Let me set the stage for the last part of my playing. I was perhaps 3/4 of the way through the game. I'd found Li, and been annoyed by him. I'd started to notice and be sourly amused at the recurring Evil God issue. I still loved the smooth gamepad controls, and I was still enjoying the sheer beauty of the game. The game was annoying me slightly, but largely I still loved it. I entered a new area called The Abyss.

The Abyss is dark. There is no light. The only light in the level comes from you, in your Sun Form, which coincidentally means you can't attack. You're either reliant on Li for attacks or you're switching forms like a madman for any kind of combat. Or you simply run away from everything, which is what I did. Down down down in the bottom of the Abyss is a large door, marked with symbols that I recognized from Li's cave. I checked it out, ran into it a few times, tried playing Li's song, tried shooting it with fireballs, growing plants on it, and using all the forms I could to get it open. Nothing worked. Eventually I gave up and went looking for another area I hadn't yet explored.

Two hours later I went and asked for help on the forum. It turns out that the door can't be opened using the game pad. You have to click on it.

Yes, that's right. One of the supported control methods leaves the game completely unbeatable. There's no way to realize this on your own, there's no sign that this is the case. If you haven't been using the mouse to get around you're simply not going to think about clicking on it. It is not something that comes to mind. I'd just spent literally two hours swimming around pointlessly because it hadn't occured to the game designers to maybe, you know, trigger the door script when I moved close to the door.

Saying I was annoyed would be an understatement.

I wandered through the next area, solving some (admittedly pretty cool) puzzles, and then Li got kidnapped. Remember that Li just showed up out of nowhere perhaps five hours ago, and I was told Naija just spontaneously fell in love with him. Well, Naija went on this huge emotional tirade, ending with the following line:

"I knew that I would hunt down that dark creature . . . and kill it. I would not be alone again."

Naija. Come on. You've known this guy for less than ten hours. I know this because I've been playing for less than ten hours, and I met Li midway through, and then I had him stay in a cave for a good chunk of time. On top of that, you have literally not spoken to him once. There has been no period of time in this game where you could have had a long heartfelt talk with him that I couldn't see. I have had conversations with strangers that lasted longer than your entire romance. Stop being such a drama queen.

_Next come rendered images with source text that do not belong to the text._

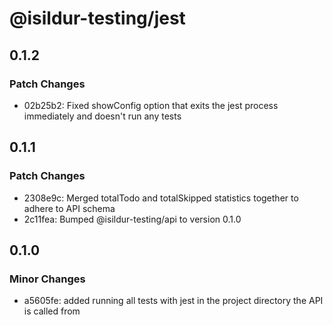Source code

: # @isildur-testing/jest

## 0.1.2

### Patch Changes

- 02b25b2: Fixed showConfig option that exits the jest process immediately and doesn't run any tests

## 0.1.1

### Patch Changes

- 2308e9c: Merged totalTodo and totalSkipped statistics together to adhere to API schema
- 2c11fea: Bumped @isildur-testing/api to version 0.1.0

## 0.1.0

### Minor Changes

- a5605fe: added running all tests with jest in the project directory the API is called from
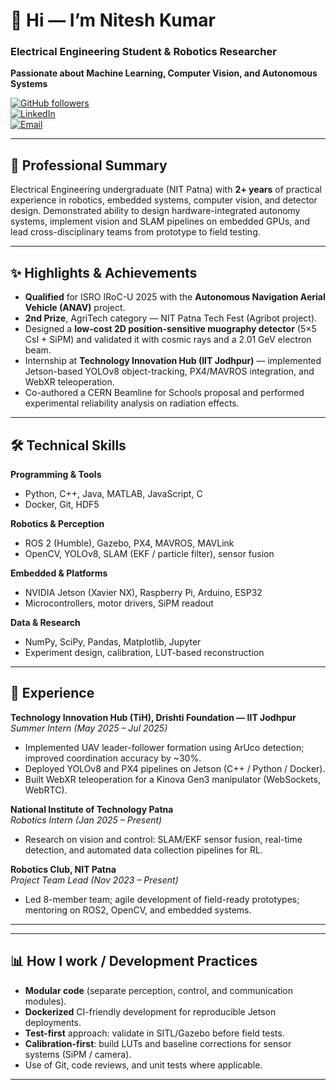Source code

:# 👋 Hi — I’m Nitesh Kumar
### Electrical Engineering Student & Robotics Researcher  
**Passionate about Machine Learning, Computer Vision, and Autonomous Systems**

[![GitHub followers](https://img.shields.io/github/followers/niteshg97?label=follow&style=social)](https://github.com/niteshg97)  
[![LinkedIn](https://img.shields.io/badge/LinkedIn-Nitesh%20Kumar-blue)](https://www.linkedin.com/in/nitesh-kumar-68a698275)  
[![Email](https://img.shields.io/badge/Email-niteshg7562%40gmail.com-red)](mailto:niteshg7562@gmail.com)

---

## 🔎 Professional Summary
Electrical Engineering undergraduate (NIT Patna) with **2+ years** of practical experience in robotics, embedded systems, computer vision, and detector design. Demonstrated ability to design hardware-integrated autonomy systems, implement vision and SLAM pipelines on embedded GPUs, and lead cross-disciplinary teams from prototype to field testing.

---

## ✨ Highlights & Achievements
- **Qualified** for ISRO IRoC-U 2025 with the **Autonomous Navigation Aerial Vehicle (ANAV)** project.  
- **2nd Prize**, AgriTech category — NIT Patna Tech Fest (Agribot project).  
- Designed a **low-cost 2D position-sensitive muography detector** (5×5 CsI + SiPM) and validated it with cosmic rays and a 2.01 GeV electron beam.  
- Internship at **Technology Innovation Hub (IIT Jodhpur)** — implemented Jetson-based YOLOv8 object-tracking, PX4/MAVROS integration, and WebXR teleoperation.  
- Co-authored a CERN Beamline for Schools proposal and performed experimental reliability analysis on radiation effects.

---

## 🛠 Technical Skills 
**Programming & Tools**
- Python, C++, Java, MATLAB, JavaScript, C  
- Docker, Git, HDF5

**Robotics & Perception**
- ROS 2 (Humble), Gazebo, PX4, MAVROS, MAVLink  
- OpenCV, YOLOv8, SLAM (EKF / particle filter), sensor fusion

**Embedded & Platforms**
- NVIDIA Jetson (Xavier NX), Raspberry Pi, Arduino, ESP32  
- Microcontrollers, motor drivers, SiPM readout

**Data & Research**
- NumPy, SciPy, Pandas, Matplotlib, Jupyter  
- Experiment design, calibration, LUT-based reconstruction

---

## 💼 Experience 
**Technology Innovation Hub (TiH), Drishti Foundation — IIT Jodhpur**  
*Summer Intern (May 2025 – Jul 2025)*  
- Implemented UAV leader-follower formation using ArUco detection; improved coordination accuracy by ~30%.  
- Deployed YOLOv8 and PX4 pipelines on Jetson (C++ / Python / Docker).  
- Built WebXR teleoperation for a Kinova Gen3 manipulator (WebSockets, WebRTC).

**National Institute of Technology Patna**  
*Robotics Intern (Jan 2025 – Present)*  
- Research on vision and control: SLAM/EKF sensor fusion, real-time detection, and automated data collection pipelines for RL.

**Robotics Club, NIT Patna**  
*Project Team Lead (Nov 2023 – Present)*  
- Led 8-member team; agile development of field-ready prototypes; mentoring on ROS2, OpenCV, and embedded systems.

---



---

## 📊 How I work / Development Practices
- **Modular code** (separate perception, control, and communication modules).  
- **Dockerized** CI-friendly development for reproducible Jetson deployments.  
- **Test-first** approach: validate in SITL/Gazebo before field tests.  
- **Calibration-first**: build LUTs and baseline corrections for sensor systems (SiPM / camera).  
- Use of Git, code reviews, and unit tests where applicable.

---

I continued on to rescue Li from whatever had kidnapped him, entering a new area in the Abyss that had previously been closed off from me. Now, a lot of previous puzzles had some kind of hint attached to them. Naija had feelings about the solution, or hunches, or said things like "I decided to check out the X and see if it was important", which is usually a good sign that maybe X is important. But the first puzzle I ran into was spelled out. "I found the X. And I knew that it would do Y." Somehow, Naija wasn't guessing anymore. How did she know? No clue. If she'd said that the knowledge came out of nowhere, okay, fine. If she'd said a memory returned to her, I can buy that. If she talked about writing on cave walls, great, we've got a reason. But no, none of those. Another glaring issue, on top of a lot in quick succession.

And then the end boss turned out to be . . .

. . . oh come on, you can guess, right?

Yeah. It was an evil god.

Okay. Deep breath.

I've written the last few paragraphs to demonstrate how annoyed I was getting at the game. Any one of those issues would have been a relatively small issue. Any one of them would have resulted in me sighing heavily, making a note, and then probably mentioning it in this dissection. But four big issues, back-to-back, starting with a seriously frustrating one, did more to knock me out of the game than nearly anything I've seen before. The first 3/4 of the game was deep and immersive and fantastic. The last 1/4 of the game left me annoyed and laughing at it. All the drama, all the suspense, all the beauty it had built up? Gone . . . and largely because I had to click on a door, instead of just bumping into it.

Summing It Up

The game's beautiful, in more ways than one. The gameplay is well-done. The plot is dubious and somewhat cliche, and unfortunately written in several places. And the interface is great and fluid . . . except in one unfortunate location.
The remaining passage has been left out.